Kevin Sarkissian said the most memorable part of the training was the smoke house at the state fire school.
“It was dark and hard to see. We learned how important it is when you’re in a burning building to keep your hand on the wall as you walk through so you don’t lose track of where you are,” he said.
He said he appreciated the guidance and encouragement from the police officers and other first responders during the training.
“They were nice and I learned a lot,” he said.
At the graduation ceremony, the cadets thanked Smyrna Police Chief Norman Wood, Carrigan, Weller and the other instructors.
“We want to thank Chief Wood for allowing us to have these opportunity and experiences,” said cadet Isabella Dunning. “We want to thank detectives Carrington and Weller for their time and effort.”
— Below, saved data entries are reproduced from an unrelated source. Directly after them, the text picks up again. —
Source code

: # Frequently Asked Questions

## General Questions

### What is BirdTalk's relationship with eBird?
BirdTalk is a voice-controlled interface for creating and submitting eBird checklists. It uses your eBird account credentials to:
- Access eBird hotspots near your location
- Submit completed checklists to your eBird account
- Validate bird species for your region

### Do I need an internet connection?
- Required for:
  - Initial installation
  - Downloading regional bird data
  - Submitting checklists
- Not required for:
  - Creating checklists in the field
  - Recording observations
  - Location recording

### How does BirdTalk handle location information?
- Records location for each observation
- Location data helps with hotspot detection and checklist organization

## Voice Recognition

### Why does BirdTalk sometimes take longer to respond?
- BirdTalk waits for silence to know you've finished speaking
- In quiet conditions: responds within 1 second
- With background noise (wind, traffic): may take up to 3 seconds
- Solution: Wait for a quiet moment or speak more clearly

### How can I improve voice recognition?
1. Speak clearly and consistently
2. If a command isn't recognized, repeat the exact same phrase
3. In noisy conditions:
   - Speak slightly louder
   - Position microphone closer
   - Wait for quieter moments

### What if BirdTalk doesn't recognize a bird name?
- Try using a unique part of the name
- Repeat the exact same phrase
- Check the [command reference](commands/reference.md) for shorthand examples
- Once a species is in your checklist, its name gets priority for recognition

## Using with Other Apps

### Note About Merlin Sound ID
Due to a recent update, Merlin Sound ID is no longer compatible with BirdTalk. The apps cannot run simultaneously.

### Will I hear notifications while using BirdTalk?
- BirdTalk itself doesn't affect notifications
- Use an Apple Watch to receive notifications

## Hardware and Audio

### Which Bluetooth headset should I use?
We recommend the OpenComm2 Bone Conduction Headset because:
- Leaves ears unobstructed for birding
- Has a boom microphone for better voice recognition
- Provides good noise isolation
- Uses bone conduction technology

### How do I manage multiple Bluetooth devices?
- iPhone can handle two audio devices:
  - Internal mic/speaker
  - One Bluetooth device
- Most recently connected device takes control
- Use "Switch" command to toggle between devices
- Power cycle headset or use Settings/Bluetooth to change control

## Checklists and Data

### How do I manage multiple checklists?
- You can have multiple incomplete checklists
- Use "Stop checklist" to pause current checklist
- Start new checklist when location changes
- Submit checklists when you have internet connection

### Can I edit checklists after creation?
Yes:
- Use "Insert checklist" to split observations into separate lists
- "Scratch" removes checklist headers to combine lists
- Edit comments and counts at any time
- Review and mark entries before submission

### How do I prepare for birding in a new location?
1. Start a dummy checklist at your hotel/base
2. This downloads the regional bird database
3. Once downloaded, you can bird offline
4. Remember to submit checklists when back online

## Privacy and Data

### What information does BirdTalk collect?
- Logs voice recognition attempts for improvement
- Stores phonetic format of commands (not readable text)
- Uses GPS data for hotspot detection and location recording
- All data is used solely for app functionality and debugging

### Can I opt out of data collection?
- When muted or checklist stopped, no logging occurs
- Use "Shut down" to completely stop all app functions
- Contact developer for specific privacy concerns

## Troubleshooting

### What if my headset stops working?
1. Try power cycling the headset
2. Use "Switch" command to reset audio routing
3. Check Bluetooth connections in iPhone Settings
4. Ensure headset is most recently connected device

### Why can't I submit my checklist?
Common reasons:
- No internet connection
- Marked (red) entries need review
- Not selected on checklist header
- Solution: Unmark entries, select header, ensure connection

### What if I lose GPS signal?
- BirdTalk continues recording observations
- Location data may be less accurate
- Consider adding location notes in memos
Cadet Destini Frazier described how the instructors gave them valuable training and advice. She said one of the top expectations was to complete tasks with purpose and enthusiasm. Cadets were also instructed not to use the phrase “I don’t know.”
Weller said, “As a police officer, you’re the one who needs to know the answers, so if they didn’t know the answer we taught them to say, ‘I’ll get you the answer’ or ‘It depends’ until they have the answer. It sounds like they listened very well.”
The instructors said they saw positive changes in the cadets during the two-week program.
“On first day, they’re not quite sure what’s going to happen,” said Carrigan. “Some of them aren’t talking very much. They’re tentative. Then day after day, they develop and mature. Their confidence grows and by the end of the program they’re all one big team, working as a group.”
Weller said, “That first day we work on a lot of team building to set the tone for the academy and help them get to know one another.”
While cadets have different parts of the program they like, Carrigan said his favorite part is “teaching kids to be proud of themselves for doing good work. We stressed that they should do their work with purpose and enthusiasm.”
Nancy Parker, the mother of cadet Logan Parker, said the academy was a valuable experience for her son.
“He loved it. He wants to be a K-9 cop. That’s been his dream,” she said. “This was a great program because he learns about an officer’s daily routine and the discipline it takes to become a police officer.”
DONATIONS NEEDED FOR PROGRAM
Carrigan and Weller said the Junior Police Academy is a free program, funded by donations. The cost of presenting the academy is between $2,000 and $2,500.
“We’re thankful to everyone who has contributed to this program,” said Weller. “It depends on donations.”